13 Ocak 2014 Pazartesi

Dumur yaşta değil baştadır

Geçtiğimiz Ekim'de çocukların sonbahar tatilini fırsat bilip Türkiye'ye akraba ziyaretine gitmiştik. Akraba ziyaretine gidilir de arkadaşlarla buluşulmaz mı? Tabii hem kısıtlı zaman hem de akraba ve arkadaş çokluğu nedeniyle hemen organizasyon planlarına başladım. Gölcük'teki akrabalarla ilkokuldaki arkadaşlarla görüşmeyi aynı güne koydum. 

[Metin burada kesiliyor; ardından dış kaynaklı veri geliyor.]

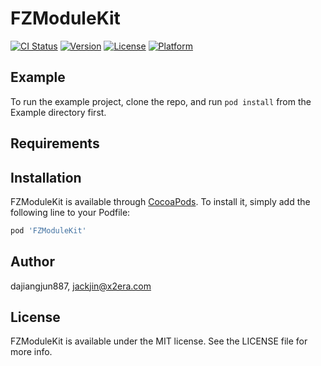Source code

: # FZModuleKit

[![CI Status](https://img.shields.io/travis/dajiangjun887/FZModuleKit.svg?style=flat)](https://travis-ci.org/dajiangjun887/FZModuleKit)
[![Version](https://img.shields.io/cocoapods/v/FZModuleKit.svg?style=flat)](https://cocoapods.org/pods/FZModuleKit)
[![License](https://img.shields.io/cocoapods/l/FZModuleKit.svg?style=flat)](https://cocoapods.org/pods/FZModuleKit)
[![Platform](https://img.shields.io/cocoapods/p/FZModuleKit.svg?style=flat)](https://cocoapods.org/pods/FZModuleKit)

## Example

To run the example project, clone the repo, and run `pod install` from the Example directory first.

## Requirements

## Installation

FZModuleKit is available through [CocoaPods](https://cocoapods.org). To install
it, simply add the following line to your Podfile:

```ruby
pod 'FZModuleKit'
```

## Author

dajiangjun887, jackjin@x2era.com

## License

FZModuleKit is available under the MIT license. See the LICENSE file for more info.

Arabayla teyzemlerin evine çıkarken yirmi küsür yıl yaşadığım şehrin kırkbeş saniye içinde nasıl bu kadar değişebildiğini düşünüyordum. Şehrin hemen hemen her yıl gitsem de benim hiç bilmediğim ve öğrenmek isteği duymadığım yerlerinde yol alıyorduk. Tam bu sırada fotoğrafların konusu olan meşhur, üç dört yaşında sümüklü bir çocuğun attığı taşın arabaya isabet etmesiyle babam aracı durdurdu ve camı açıp çocuğa fırça atmaya başladı:

Babam: Ne yapıyorsun oğlum?
Çocuk: Ben. Eeee. Yapmadım.
Babam: Arabalara taş atılır mı? Git kenarda oyna bakayım.
Çocuk: Sana ne lan? Kes sesini!

Bu karşılık üzerine dumurlara doğru yelken açmaktaydık ki babam da son kozunu oynadı.

Babam: Aferin lan sana.
Çocuk: ???

Şimdi çocuk şaşkınlıktan ne diyeceğini bilemez vaziyetteydi.